Unlike the U.S. Constitution, the North Carolina version includes a provision guaranteeing “free” elections. The lawsuit filed in state Superior Court by Common Cause North Carolina, a good-government advocacy group, and the state Democratic Party claims the current legislative map runs afoul of that principle.
In a similar case last year, the Pennsylvania state Supreme Court threw out Republican-drawn congressional maps, finding that partisan gerrymandering violated the state constitution’s free elections clause. Under new maps, Democrats captured half of the state’s 18 seats in the U.S. House of Representatives, compared with only five in 2016.
While state court rulings are not binding in other states, judges will often consider similar cases in crafting their decisions, Li said.
The North Carolina case is expected eventually to reach the state’s Supreme Court. The court has six judges appointed by a Democratic governor and only one Republican-appointed judge, increasing the odds that a gerrymandering challenge will succeed, according to legal experts.
Every decade, the boundaries of U.S. House and state legislative districts are redrawn to reflect population changes in census data; in most states, the party in power controls redistricting.
Typically, gerrymandering concentrates one party’s voters in a small number of districts while diluting them everywhere else, a practice known as “packing and cracking.”
The North Carolina lawsuit involves only the district lines for the state’s legislature. Common Cause challenged North Carolina’s U.S. congressional districts in a separate federal case that eventually led to the U.S. Supreme Court’s 5-4 ruling two weeks ago.

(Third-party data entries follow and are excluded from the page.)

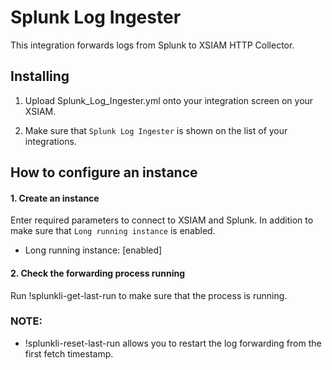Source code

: Splunk Log Ingester
===========

This integration forwards logs from Splunk to XSIAM HTTP Collector.

Installing
----------

1. Upload Splunk_Log_Ingester.yml onto your integration screen on your XSIAM.

2. Make sure that `Splunk Log Ingester` is shown on the list of your integrations.


How to configure an instance
----------

#### 1. Create an instance
Enter required parameters to connect to XSIAM and Splunk.
In addition to make sure that `Long running instance` is enabled.
  - Long running instance: [enabled]

#### 2. Check the forwarding process running
Run !splunkli-get-last-run to make sure that the process is running.

### NOTE:
 - !splunkli-reset-last-run allows you to restart the log forwarding from the first fetch timestamp.
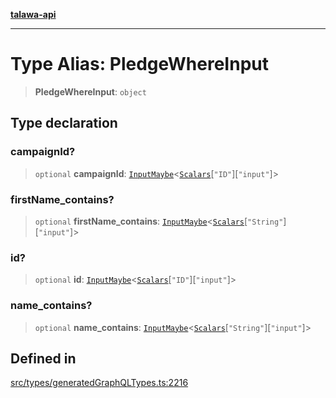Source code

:[**talawa-api**](../../../README.md)

***

# Type Alias: PledgeWhereInput

> **PledgeWhereInput**: `object`

## Type declaration

### campaignId?

> `optional` **campaignId**: [`InputMaybe`](InputMaybe.md)\<[`Scalars`](Scalars.md)\[`"ID"`\]\[`"input"`\]\>

### firstName\_contains?

> `optional` **firstName\_contains**: [`InputMaybe`](InputMaybe.md)\<[`Scalars`](Scalars.md)\[`"String"`\]\[`"input"`\]\>

### id?

> `optional` **id**: [`InputMaybe`](InputMaybe.md)\<[`Scalars`](Scalars.md)\[`"ID"`\]\[`"input"`\]\>

### name\_contains?

> `optional` **name\_contains**: [`InputMaybe`](InputMaybe.md)\<[`Scalars`](Scalars.md)\[`"String"`\]\[`"input"`\]\>

## Defined in

[src/types/generatedGraphQLTypes.ts:2216](https://github.com/Suyash878/talawa-api/blob/095e6964ce2a06c1c30d1acf81b6162203f1db91/src/types/generatedGraphQLTypes.ts#L2216)
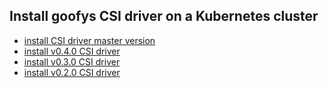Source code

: ## Install goofys CSI driver on a Kubernetes cluster

 - [install CSI driver master version](./install-csi-driver-master.md)
 - [install v0.4.0 CSI driver](./install-csi-driver-v0.4.0.md)
 - [install v0.3.0 CSI driver](./install-csi-driver-v0.3.0.md)
 - [install v0.2.0 CSI driver](./install-csi-driver-v0.2.0.md)
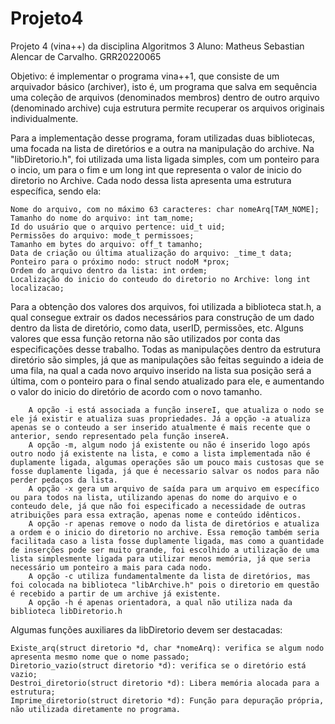 # Projeto4
Projeto 4 (vina++) da disciplina Algoritmos 3
Aluno: Matheus Sebastian Alencar de Carvalho. GRR20220065

Objetivo: é implementar o programa vina++1, que consiste de um arquivador básico (archiver), isto é, um programa que salva em sequência uma coleção de arquivos (denominados membros) dentro de outro arquivo (denominado archive) cuja estrutura permite recuperar os arquivos originais individualmente.

Para a implementação desse programa, foram utilizadas duas bibliotecas, uma focada na lista de diretórios e a outra na manipulação do archive. Na "libDiretorio.h", foi utilizada uma lista ligada simples, com um ponteiro para o incio, um para o fim e um long int que representa o valor de inicio do diretorio no Archive. Cada nodo dessa lista apresenta uma estrutura específica, sendo ela:


    Nome do arquivo, com no máximo 63 caracteres: char nomeArq[TAM_NOME];
    Tamanho do nome do arquivo: int tam_nome;
    Id do usuário que o arquivo pertence: uid_t uid;
    Permissões do arquivo: mode_t permissoes;
    Tamanho em bytes do arquivo: off_t tamanho;
    Data de criação ou última atualização do arquivo: _time_t data;
    Ponteiro para o próximo nodo: struct nodoM *prox; 
    Ordem do arquivo dentro da lista: int ordem;
    Localização do inicio do conteudo do diretorio no Archive: long int localizacao;

Para a obtenção dos valores dos arquivos, foi utilizada a biblioteca stat.h, a qual consegue extrair os dados necessários para construção de um dado dentro da lista de diretório, como data, userID, permissões, etc. Alguns valores que essa função retorna não são utilizados por conta das especificações desse trabalho.
Todas as manipulações dentro da estrutura diretório são simples, já que as manipulações são feitas seguindo a ideia de uma fila, na qual a cada novo arquivo inserido na lista sua posição será a última, com o ponteiro para o final sendo atualizado para ele, e aumentando o valor do inicio do diretório de acordo com o novo tamanho. 


        A opção -i está associada a função insereI, que atualiza o nodo se ele já existir e atualiza suas propriedades. Já a opção -a atualiza apenas se o conteudo a ser inserido atualmente é mais recente que o anterior, sendo representado pela função insereA. 
        A opção -m, algum nodo já existente ou não é inserido logo após outro nodo já existente na lista, e como a lista implementada não é duplamente ligada, algumas operações são um pouco mais custosas que se fosse duplamente ligada, já que é necessario salvar os nodos para não perder pedaços da lista.
        A opção -x gera um arquivo de saída para um arquivo em específico ou para todos na lista, utilizando apenas do nome do arquivo e o conteudo dele, já que não foi especificado a necessidade de outras atribuições para essa extração, apenas nome e conteúdo idênticos. 
        A opção -r apenas remove o nodo da lista de diretórios e atualiza a ordem e o inicio do diretorio no archive. Essa remoção também seria facilitada caso a lista fosse duplamente ligada, mas como a quantidade de inserções pode ser muito grande, foi escolhido a utilização de uma lista simplesmente ligada para utilizar menos memória, já que seria necessário um ponteiro a mais para cada nodo.
        A opção -c utiliza fundamentalmente da lista de diretórios, mas foi colocada na biblioteca "libArchive.h" pois o diretorio em questão é recebido a partir de um archive já existente. 
        A opção -h é apenas orientadora, a qual não utiliza nada da biblioteca libDiretorio.h

Algumas funções auxiliares da libDiretorio devem ser destacadas:

    
    Existe_arq(struct diretorio *d, char *nomeArq): verifica se algum nodo apresenta mesmo nome que o nome passado;
    Diretorio_vazio(struct diretorio *d): verifica se o diretório está vazio;
    Destroi_diretorio(struct diretorio *d): Libera memória alocada para a estrutura;
    Imprime_diretorio(struct diretorio *d): Função para depuração própria, não utilizada diretamente no programa.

But a ruling from the state Supreme Court that state legislative districts cannot be gerrymandered for partisan gain under the North Carolina constitution would likely apply equally to U.S. congressional lines, which are also drawn by state lawmakers.
The current congressional map is considered by experts one of the most extreme examples of gerrymandering in the country. Republicans won nine of the state’s 13 seats in 2018 and Democrats won three, with one race’s results thrown out due to fraud allegations, even as Republicans won the statewide popular vote by only two percentage points.
Similarly, Republicans won majorities in both the state House of Representatives and the state Senate in 2018 – despite losing the statewide popular vote.
“It doesn’t provide everyone with an equal vote,” said Bob Phillips, the executive director of Common Cause North Carolina. “It really is an inability of citizens to hold their elected officials accountable.”
Pat Ryan, a spokesman for the state Senate’s top Republican, Phil Berger, acknowledged that lawmakers took partisanship into consideration when drawing the state legislative map. But he said the constitution already imposed strict rules that limit the impact, including restrictions on dividing populous counties.
“We’re subject to one of, if not the, strictest set of rules governing how those maps can be drawn,” he said. He also said even nonpartisan maps tend to favor Republicans, given how Democratic voters tend to cluster in urban areas.
The trial is expected to last up to two weeks. The judges are likely to issue their verdict weeks or months after the proceeding ends, which will almost certainly be followed by an appeal to the state Supreme Court from the losing side.